Mole Trapping for Thompson's Station Homeowners
If you're seeing raised tunnels along your new concrete driveway in Thompson's Station or dirt mounds around your landscape trees, you're not imagining it. That's the specific, frustrating damage moles cause here, especially in newer neighborhoods like The Reserve or along the Lewisburg Pike corridor. The problem isn't just the eyesore; it's the underlying stress on your property that they signal.
In Thompson's Station, your mole problem often starts with a tree. When a builder plants a tree too deep in your new subdivision's front yard, that tree becomes stressed. A stressed tree can't defend its roots, which become soft and attractive to white grubs.

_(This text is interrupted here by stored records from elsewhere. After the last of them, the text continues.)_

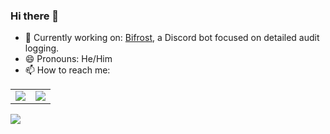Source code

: ### Hi there 👋

- 🔭 Currently working on: [Bifrost](https://bit.ly/add-bifrost), a Discord bot focused on detailed audit logging.
- 😄 Pronouns: He/Him
- 📫 How to reach me:
<!--
**mugman174/mugman174** is a ✨ _special_ ✨ repository because its `README.md` (this file) appears on your GitHub profile.

Here are some ideas to get you started:

- 🔭 I’m currently working on ...
- 🌱 I’m currently learning ...
- 👯 I’m looking to collaborate on ...
- 🤔 I’m looking for help with ...
- 💬 Ask me about ...
- 📫 How to reach me: ...
- 😄 Pronouns: ...
- ⚡ Fun fact: ...

Hello people looking at my README file 👋
-->
<!--img src="https://svg-banners.vercel.app/api?type=origin&text1=Hello&width=500&height=200" alt="Hello"></img-->
<div>
    <table>
        <tr>
            <td style="padding=0;width=50%;">
                <img src="https://github-readme-stats.vercel.app/api?username=mugman174&hide=contribs&title_color=4F8CC9&text_color=9f9f9f&show_icons=true&bg_color=00000000&hide_border=true&icon_color=4F8CC9&hide_title=true&count_private=true" />
            </td>
            <td style="padding=0;width=50%;">
                <img src="https://github-readme-stats.vercel.app/api/top-langs/?username=mugman174&hide=commits&title_color=4F8CC9&text_color=9f9f9f&layout=compact&show_icons=true&bg_color=00000000&hide_border=true&icon_color=00000000&count_private=true" />
            </td>
        </tr>
    </table>
  <img src="https://gpvc.arturio.dev/mugman174">
</div>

Those grubs multiply, creating a buffet that draws moles in from the surrounding fields. They tunnel relentlessly, especially along your new patio edges and sidewalks, because hitting that concrete forces them to dig a permanent highway right beside it.
Why Trapping Alone Fails Here
Moles are fiercely territorial. If I simply trap and remove the mole damaging your yard in, say, Wynwood Farms, the empty tunnel network becomes a target. A neighboring mole will find it during its patrol, move right in, and you're back to square one within weeks. That's why effective control requires a three-part protocol: trapping the current occupants, applying a grub control to remove the food incentive, and placing a specific poison in the tunnels. That poison isn't for the mole we catch; it's for the next one that tries to claim the vacant territory your stressed tree has created.
The Real Fix is Healthier Trees
The only way to stop the cycle for good is to address the root cause. Around Thompson's Station, where construction often leaves compacted, gravelly soil, tree stress is common. Over one to two years, as we help that tree recover, its roots toughen up and start producing natural defenses again. Grub populations around it naturally decline. Without that abundant food source, moles lose interest. Trapping gives you immediate relief from the damage, but correcting the plant health issue is what provides a long-term solution for your property.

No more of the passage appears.